(Beginning of RECORDS FOR THIS EXERCISE)

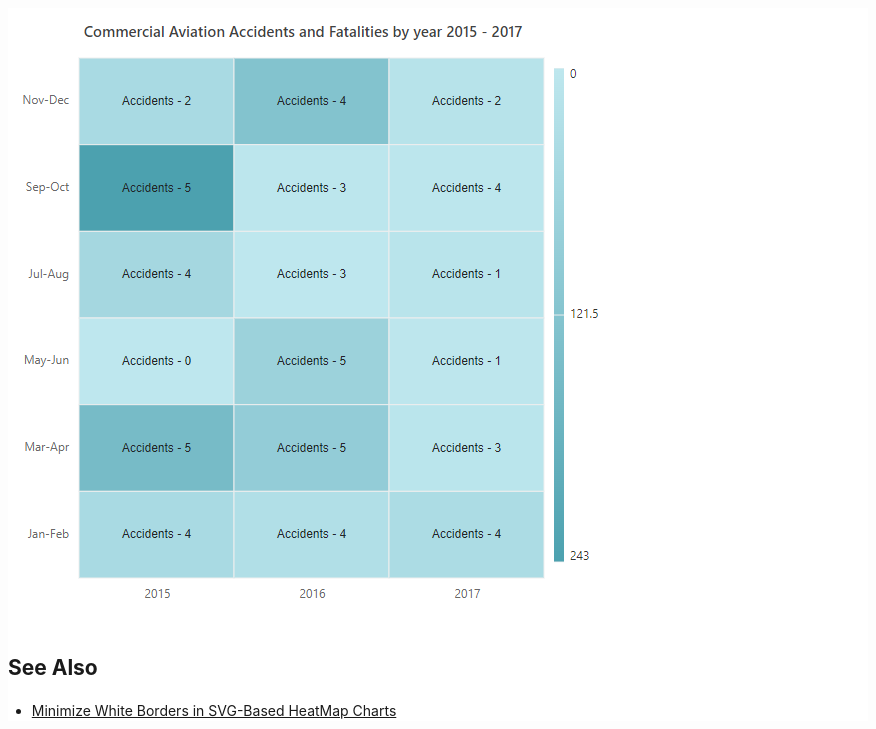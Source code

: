 
![Data label template with JSON cell binding in Blazor HeatMap Chart](images/appearance/blazor-heatmap-chart-datalabel-template-with-JSON-cell-binding.png)

## See Also

* [Minimize White Borders in SVG-Based HeatMap Charts](https://support.syncfusion.com/kb/article/20964/how-to-minimize-white-borders-in-svg-based-blazor-heatmap-charts)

(End of RECORDS FOR THIS EXERCISE)

- **REQUIREMENT**: Every line from the one containing "## See Also" through the end of the data must be repeated exactly, and no other line.

- **RESPONSE FOR THIS EXERCISE**:
## See Also

* [Minimize White Borders in SVG-Based HeatMap Charts](https://support.syncfusion.com/kb/article/20964/how-to-minimize-white-borders-in-svg-based-blazor-heatmap-charts)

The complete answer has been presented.